Step one: find the sink. A tenant admin sets the welcome-email subject to a detection probe rather than a name token, and the platform renders the email server-side to preview it.

# Step 1-2: detection probe in a user-controlled template field
Subject:  Welcome ${{7*7}}, your account is ready

Rendered preview:
Subject:  Welcome 49, your account is ready

The 49 is the entire finding. The field did not escape the input as data; it compiled it as template source. The personalization feature is a template compiler exposed to tenant input. Step two would fingerprint the engine from which delimiter fired and from any error strings, and step three would walk from a benign expression to a runtime primitive. We stop at the 49; an unauthenticated or low-privilege attacker would not.

<!-- Why the next step is RCE, illustrated, NOT executed by us -->
<!-- Jinja2: walk Python's object graph to os.system -->
{{ ''.__class__.__mro__[1].__subclasses__() ... popen('id') }}

<!-- OGNL (the CVE-2021-26084 family): straight to the runtime -->
${ @java.lang.Runtime@getRuntime().exec('id') }

<!-- Embedded-Elixir style: evaluate arbitrary code in the view -->
<%= System.cmd("id", []) %>

This is the exact shape of CVE-2021-26084, where an OGNL expression in an unauthenticated Confluence request reached Runtime.exec and was exploited in the wild to plant web shells, and of the Jinja2 sandbox-escape class that CVE-2016-10745 belongs to. The modern HEEx-style case is the same root cause in a framework trusted as HTML-safe: the escaping guarantee protects data rendered into the template and cannot protect a template assembled from user input, because at that point the user input is the program. The classification under CWE-94 (code injection) and its template-specific child CWE-1336 is what ties the Jinja2, OGNL, and HEEx instances into one class.

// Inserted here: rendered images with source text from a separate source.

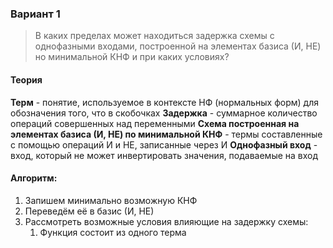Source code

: ### Вариант 1
> В каких пределах может находиться задержка схемы с однофазными входами, построенной на элементах базиса (И, НЕ) но минимальной КНФ и при каких условиях?
#### Теория
**Терм** - понятие, используемое в контексте НФ (нормальных форм) для обозначения того, что в скобочках
**Задержка** - суммарное количество операций совершенных над переменными
**Схема построенная на элементах базиса (И, НЕ) по минимальной КНФ** - термы составленные с помощью операций И и НЕ, записанные через И
**Однофазный вход** - вход, который не может инвертировать значения, подаваемые на вход

#### Алгоритм:
1. Запишем минимально возможную КНФ
2. Переведём её в базис (И, НЕ)
3. Рассмотреть возможные условия влияющие на задержку схемы:
	1. Функция состоит из одного терма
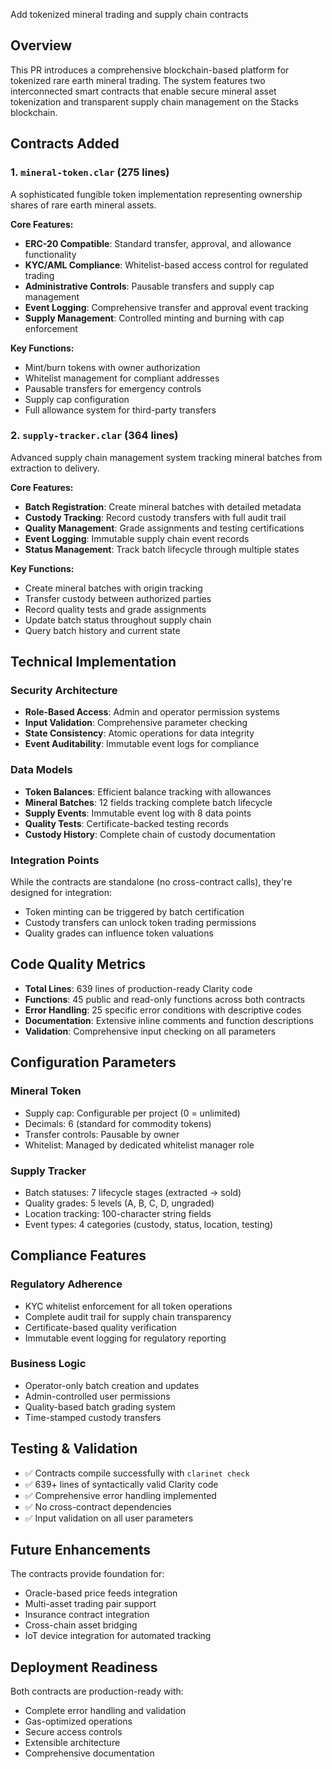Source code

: Add tokenized mineral trading and supply chain contracts

## Overview

This PR introduces a comprehensive blockchain-based platform for tokenized rare earth mineral trading. The system features two interconnected smart contracts that enable secure mineral asset tokenization and transparent supply chain management on the Stacks blockchain.

## Contracts Added

### 1. `mineral-token.clar` (275 lines)
A sophisticated fungible token implementation representing ownership shares of rare earth mineral assets.

**Core Features:**
- **ERC-20 Compatible**: Standard transfer, approval, and allowance functionality
- **KYC/AML Compliance**: Whitelist-based access control for regulated trading
- **Administrative Controls**: Pausable transfers and supply cap management
- **Event Logging**: Comprehensive transfer and approval event tracking
- **Supply Management**: Controlled minting and burning with cap enforcement

**Key Functions:**
- Mint/burn tokens with owner authorization
- Whitelist management for compliant addresses
- Pausable transfers for emergency controls
- Supply cap configuration
- Full allowance system for third-party transfers

### 2. `supply-tracker.clar` (364 lines)
Advanced supply chain management system tracking mineral batches from extraction to delivery.

**Core Features:**
- **Batch Registration**: Create mineral batches with detailed metadata
- **Custody Tracking**: Record custody transfers with full audit trail  
- **Quality Management**: Grade assignments and testing certifications
- **Event Logging**: Immutable supply chain event records
- **Status Management**: Track batch lifecycle through multiple states

**Key Functions:**
- Create mineral batches with origin tracking
- Transfer custody between authorized parties
- Record quality tests and grade assignments
- Update batch status throughout supply chain
- Query batch history and current state

## Technical Implementation

### Security Architecture
- **Role-Based Access**: Admin and operator permission systems
- **Input Validation**: Comprehensive parameter checking
- **State Consistency**: Atomic operations for data integrity
- **Event Auditability**: Immutable event logs for compliance

### Data Models
- **Token Balances**: Efficient balance tracking with allowances
- **Mineral Batches**: 12 fields tracking complete batch lifecycle
- **Supply Events**: Immutable event log with 8 data points
- **Quality Tests**: Certificate-backed testing records
- **Custody History**: Complete chain of custody documentation

### Integration Points
While the contracts are standalone (no cross-contract calls), they're designed for integration:
- Token minting can be triggered by batch certification
- Custody transfers can unlock token trading permissions
- Quality grades can influence token valuations

## Code Quality Metrics

- **Total Lines**: 639 lines of production-ready Clarity code
- **Functions**: 45 public and read-only functions across both contracts
- **Error Handling**: 25 specific error conditions with descriptive codes
- **Documentation**: Extensive inline comments and function descriptions
- **Validation**: Comprehensive input checking on all parameters

## Configuration Parameters

### Mineral Token
- Supply cap: Configurable per project (0 = unlimited)
- Decimals: 6 (standard for commodity tokens)
- Transfer controls: Pausable by owner
- Whitelist: Managed by dedicated whitelist manager role

### Supply Tracker  
- Batch statuses: 7 lifecycle stages (extracted → sold)
- Quality grades: 5 levels (A, B, C, D, ungraded)
- Location tracking: 100-character string fields
- Event types: 4 categories (custody, status, location, testing)

## Compliance Features

### Regulatory Adherence
- KYC whitelist enforcement for all token operations
- Complete audit trail for supply chain transparency
- Certificate-based quality verification
- Immutable event logging for regulatory reporting

### Business Logic
- Operator-only batch creation and updates
- Admin-controlled user permissions
- Quality-based batch grading system
- Time-stamped custody transfers

## Testing & Validation

- ✅ Contracts compile successfully with `clarinet check`
- ✅ 639+ lines of syntactically valid Clarity code
- ✅ Comprehensive error handling implemented
- ✅ No cross-contract dependencies
- ✅ Input validation on all user parameters

## Future Enhancements

The contracts provide foundation for:
- Oracle-based price feeds integration
- Multi-asset trading pair support
- Insurance contract integration
- Cross-chain asset bridging
- IoT device integration for automated tracking

## Deployment Readiness

Both contracts are production-ready with:
- Complete error handling and validation
- Gas-optimized operations
- Secure access controls
- Extensible architecture
- Comprehensive documentation
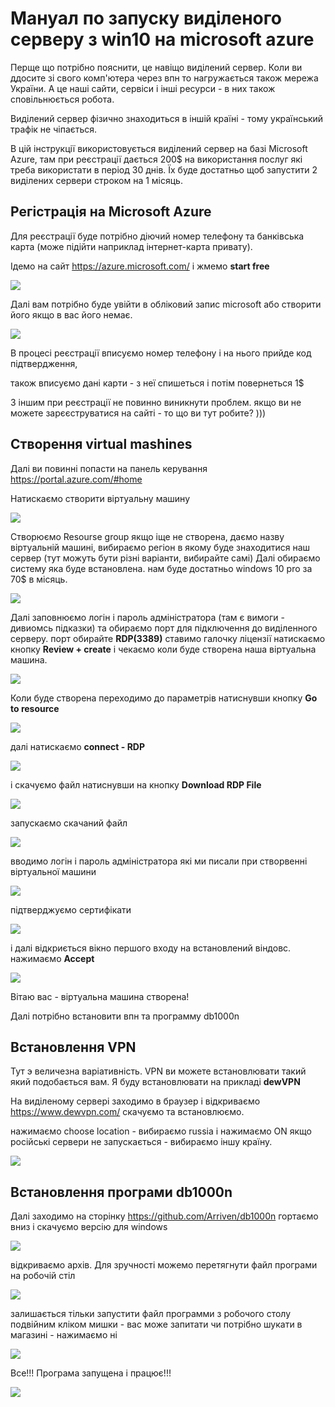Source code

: # Мануал по запуску виділеного серверу з win10 на microsoft azure

Перще що потрібно пояснити, це навіщо виділений сервер. Коли ви ддосите зі свого комп'ютера 
через впн то нагружається також мережа України. А це наші сайти, сервіси і інші ресурси - в них також сповільнюється робота.

Виділений сервер фізично знаходиться в іншій країні - тому український трафік не чіпається.

В цій інструкції використовується виділений сервер на базі Microsoft Azure, там при реєстрації дається 200$ на використання послуг які треба використати в період 30 днів. 
Їх буде достатньо щоб запустити 2 виділених сервери строком на 1 місяць.

## Регістрація на Microsoft Azure

Для реєстрації буде потрібно діючий номер телефону та банківська карта (може підійти наприклад інтернет-карта привату).

Ідемо на сайт https://azure.microsoft.com/ і жмемо **start free**

<img src="azure-vpn-ua-images/Screenshot_1.png">

Далі вам потрібно буде увійти в обліковий запис microsoft або створити його якщо в вас його немає. 

<img src="azure-vpn-ua-images/Screenshot_2.png">

В процесі реєстрації вписуємо номер телефону і на нього прийде код підтвердження,

також вписуємо дані карти - з неї спишеться і потім повернеться 1$

З іншим при реєстрації не повинно виникнути проблем. якщо ви не можете зарєєструватися на сайті - то що ви тут робите? )))

## Створення virtual mashines

Далі ви повинні попасти на панель керування https://portal.azure.com/#home

Натискаємо створити віртуальну машину

<img src="azure-vpn-ua-images/Screenshot_3.png">

Створюємо Resourse group якщо іще не створена, даємо назву віртуальній машині, вибираємо регіон в якому буде знаходитися наш сервер (тут можуть бути різні варіанти, вибирайте самі)
Далі обираємо систему яка буде встановлена. нам буде достатньо windows 10 pro за 70$ в місяць. 

<img src="azure-vpn-ua-images/Screenshot_4.png">

Далі заповнюємо логін і пароль адміністратора (там є вимоги - дивиомсь підказки) та обираємо порт для підключення до виділенного серверу. порт обирайте **RDP(3389)**
ставимо галочку ліцензії
натискаємо кнопку **Review + create**  і чекаємо коли буде створена наша віртуальна машина.

<img src="azure-vpn-ua-images/Screenshot_5.png">

Коли буде створена переходимо до параметрів натиснувши кнопку **Go to resource**

<img src="azure-vpn-ua-images/Screenshot_6.png">

далі натискаємо **connect - RDP**

<img src="azure-vpn-ua-images/Screenshot_7.png">

і скачуємо файл натиснувши на кнопку **Download RDP File**

<img src="azure-vpn-ua-images/Screenshot_8.png">

запускаємо скачаний файл 
 
 <img src="azure-vpn-ua-images/Screenshot_9.png">
 
вводимо логін і пароль адміністратора які ми писали при створвенні віртуальної машини

<img src="azure-vpn-ua-images/Screenshot_10.png">

підтверджуємо сертифікати

<img src="azure-vpn-ua-images/Screenshot_11.png">

і далі відкриється вікно першого входу на встановлений віндовс. нажимаємо **Accept**

<img src="azure-vpn-ua-images/Screenshot_12.png">

Вітаю вас - віртуальна машина створена!



Далі потрібно встановити впн та программу db1000n

## Встановлення VPN

Тут э величезна варіативність. VPN ви можете встановлювати такий який подобається вам. Я буду встановлювати на прикладі **dewVPN**

На виділеному сервері заходимо в браузер і відкриваємо https://www.dewvpn.com/ скачуємо та встановлюємо. 

нажимаємо choose location - вибираємо russia і нажимаємо ON
якщо російські сервери не запускається - вибираємо іншу країну.

<img src="azure-vpn-ua-images/Screenshot_13.png">

## Встановлення програми db1000n 

Далі заходимо на сторінку https://github.com/Arriven/db1000n гортаємо вниз і скачуємо версію для windows 

<img src="azure-vpn-ua-images/Screenshot_14.png">

відкриваємо архів. Для зручності можемо перетягнути файл програми на робочій стіл


<img src="azure-vpn-ua-images/Screenshot_15.png">


залишається тільки запустити файл программи з робочого столу подвійним кліком мишки - вас може запитати чи потрібно шукати в магазині - нажимаємо ні


<img src="azure-vpn-ua-images/Screenshot_16.png">


Все!!! Програма запущена і працює!!!

<img src="img/Screenshot_17.png">

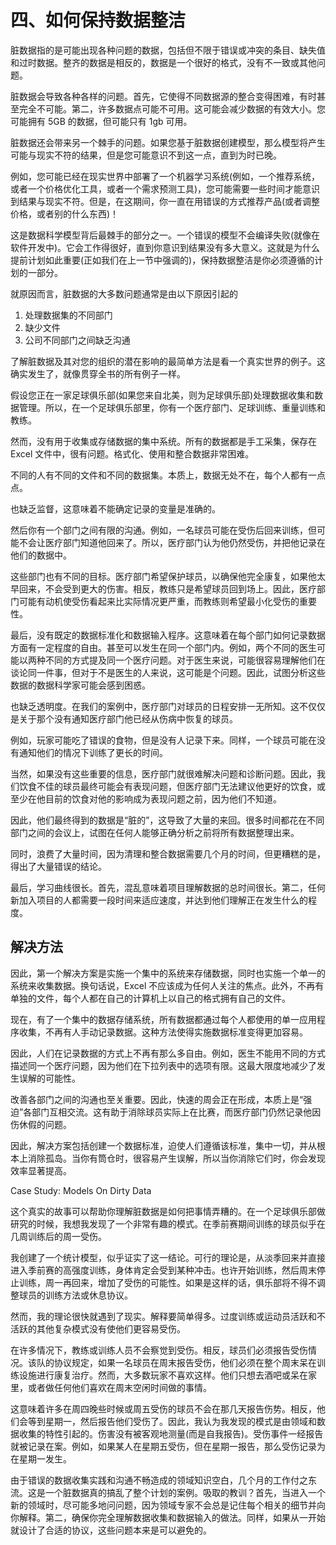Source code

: # 四、如何保持数据整洁

脏数据指的是可能出现各种问题的数据，包括但不限于错误或冲突的条目、缺失值和过时数据。整齐的数据是相反的，数据是一个很好的格式，没有不一致或其他问题。

脏数据会导致各种各样的问题。首先，它使得不同数据源的整合变得困难，有时甚至完全不可能。第二，许多数据点可能不可用。这可能会减少数据的有效大小。您可能拥有 5GB 的数据，但可能只有 1gb 可用。

脏数据还会带来另一个棘手的问题。如果您基于脏数据创建模型，那么模型将产生可能与现实不符的结果，但是您可能意识不到这一点，直到为时已晚。

例如，您可能已经在现实世界中部署了一个机器学习系统(例如，一个推荐系统，或者一个价格优化工具，或者一个需求预测工具)，您可能需要一些时间才能意识到结果与现实不符。但是，在这期间，你一直在用错误的方式推荐产品(或者调整价格，或者别的什么东西)！

这是数据科学模型背后最棘手的部分之一。一个错误的模型不会编译失败(就像在软件开发中)。它会工作得很好，直到你意识到结果没有多大意义。这就是为什么提前计划如此重要(正如我们在上一节中强调的)，保持数据整洁是你必须遵循的计划的一部分。

就原因而言，脏数据的大多数问题通常是由以下原因引起的

1.  处理数据集的不同部门
2.  缺少文件
3.  公司不同部门之间缺乏沟通

了解脏数据及其对您的组织的潜在影响的最简单方法是看一个真实世界的例子。这确实发生了，就像贯穿全书的所有例子一样。

假设您正在一家足球俱乐部(如果您来自北美，则为足球俱乐部)处理数据收集和数据管理。所以，在一个足球俱乐部里，你有一个医疗部门、足球训练、重量训练和教练。

然而，没有用于收集或存储数据的集中系统。所有的数据都是手工采集，保存在 Excel 文件中，很有问题。格式化、使用和整合数据非常困难。

不同的人有不同的文件和不同的数据集。本质上，数据无处不在，每个人都有一点点。

也缺乏监督，这意味着不能确定记录的变量是准确的。

然后你有一个部门之间有限的沟通。例如，一名球员可能在受伤后回来训练，但可能不会让医疗部门知道他回来了。所以，医疗部门认为他仍然受伤，并把他记录在他们的数据中。

这些部门也有不同的目标。医疗部门希望保护球员，以确保他完全康复，如果他太早回来，不会受到更大的伤害。相反，教练只是希望球员回到场上。因此，医疗部门可能有动机使受伤看起来比实际情况更严重，而教练则希望最小化受伤的重要性。

最后，没有既定的数据标准化和数据输入程序。这意味着在每个部门如何记录数据方面有一定程度的自由。甚至可以发生在同一个部门内。例如，两个不同的医生可能以两种不同的方式提及同一个医疗问题。对于医生来说，可能很容易理解他们在谈论同一件事，但对于不是医生的人来说，这可能是个问题。因此，试图分析这些数据的数据科学家可能会感到困惑。

也缺乏透明度。在我们的案例中，医疗部门对球员的日程安排一无所知。这不仅仅是关于那个没有通知医疗部门他已经从伤病中恢复的球员。

例如，玩家可能吃了错误的食物，但是没有人记录下来。同样，一个球员可能在没有通知他们的情况下训练了更长的时间。

当然，如果没有这些重要的信息，医疗部门就很难解决问题和诊断问题。因此，我们饮食不佳的球员最终可能会有表现问题，但医疗部门无法建议他更好的饮食，或至少在他目前的饮食对他的影响成为表现问题之前，因为他们不知道。

因此，他们最终得到的数据是“脏的”，这导致了大量的来回。很多时间都花在不同部门之间的会议上，试图在任何人能够正确分析之前将所有数据整理出来。

同时，浪费了大量时间，因为清理和整合数据需要几个月的时间，但更糟糕的是，得出了大量错误的结论。

最后，学习曲线很长。首先，混乱意味着项目理解数据的总时间很长。第二，任何新加入项目的人都需要一段时间来适应速度，并达到他们理解正在发生什么的程度。

## 解决方法

因此，第一个解决方案是实施一个集中的系统来存储数据，同时也实施一个单一的系统来收集数据。换句话说，Excel 不应该成为任何人关注的焦点。此外，不再有单独的文件，每个人都在自己的计算机上以自己的格式拥有自己的文件。

现在，有了一个集中的数据存储系统，所有数据都通过每个人都使用的单一应用程序收集，不再有人手动记录数据。这种方法使得实施数据标准变得更加容易。

因此，人们在记录数据的方式上不再有那么多自由。例如，医生不能用不同的方式描述同一个医疗问题，因为他们在下拉列表中的选项有限。这最大限度地减少了发生误解的可能性。

改善各部门之间的沟通也至关重要。因此，快速的周会正在形成，本质上是“强迫”各部门互相交流。这有助于消除球员实际上在比赛，而医疗部门仍然记录他因伤休假的问题。

因此，解决方案包括创建一个数据标准，迫使人们遵循该标准，集中一切，并从根本上消除孤岛。当你有筒仓时，很容易产生误解，所以当你消除它们时，你会发现效率显著提高。

Case Study: Models On Dirty Data

这个真实的故事可以帮助你理解脏数据是如何把事情弄糟的。在一个足球俱乐部做研究的时候，我想我发现了一个非常有趣的模式。在季前赛期间训练的球员似乎在几周训练后的周一受伤。

我创建了一个统计模型，似乎证实了这一结论。可行的理论是，从淡季回来并直接进入季前赛的高强度训练，身体肯定会受到某种冲击。也许开始训练，然后周末停止训练，周一再回来，增加了受伤的可能性。如果是这样的话，俱乐部将不得不调整球员的训练方法或休息协议。

然而，我的理论很快就遇到了现实。解释要简单得多。过度训练或运动员活跃和不活跃的其他复杂模式没有使他们更容易受伤。

在许多情况下，教练或训练人员不会察觉到受伤。相反，球员们必须报告受伤情况。该队的协议规定，如果一名球员在周末报告受伤，他们必须在整个周末呆在训练设施进行康复治疗。然而，大多数玩家不喜欢这样。他们只想去酒吧或呆在家里，或者做任何他们喜欢在周末空闲时间做的事情。

这意味着许多在周四晚些时候或周五受伤的球员不会在那几天报告伤势。相反，他们会等到星期一，然后报告他们受伤了。因此，我认为我发现的模式是由领域和数据收集的特性引起的。伤害没有被客观地测量(而是自我报告)。受伤事件一经报告就被记录在案。例如，如果某人在星期五受伤，但在星期一报告，那么受伤记录为在星期一发生。

由于错误的数据收集实践和沟通不畅造成的领域知识空白，几个月的工作付之东流。这是一个脏数据真的搞乱了整个计划的案例。吸取的教训？首先，当进入一个新的领域时，尽可能多地问问题，因为领域专家不会总是记住每个相关的细节并向你解释。第二，确保你完全理解数据收集和数据输入的做法。同样，如果从一开始就设计了合适的协议，这些问题本来是可以避免的。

Why a CVE-by-CVE scanner lags, and a class test does not

A scanner that works from a CVE list asks "is this the patched version of Confluence, of Jinja2, of Struts?" That question is necessary and always late. It cannot see the white-label email feature above, because that vulnerability has no CVE: it is bespoke code that fed user input to a perfectly patched, perfectly current engine. It cannot see the next framework's first SSTI before a CVE is assigned. And it produces false comfort: every dependency is green, and the app is still one profile bio away from remote code execution.

A class test asks a different question: does any user-influenced value reach a template compiler? That is engine-agnostic and CVE-independent. The polyglot arithmetic probe fires the same on a five-year-old Struts app, a current Flask app, and a brand-new Phoenix app, because they share the one behavior that defines the class: the data slot and the code slot are the same slot. The CVE scanner tells you which known doors are unlocked; the class test tells you that you built a door where there should have been a wall. We run both, because the bespoke instance is the one no vendor will ever patch for you.

What to do about it: the template-trust contract

The fix that ends the class is a single principle stated several ways: never compile untrusted input as a template; only ever render it as data. Keep the template static and developer-authored, push every user value through the context and the escaper, and the gap where data becomes code never opens.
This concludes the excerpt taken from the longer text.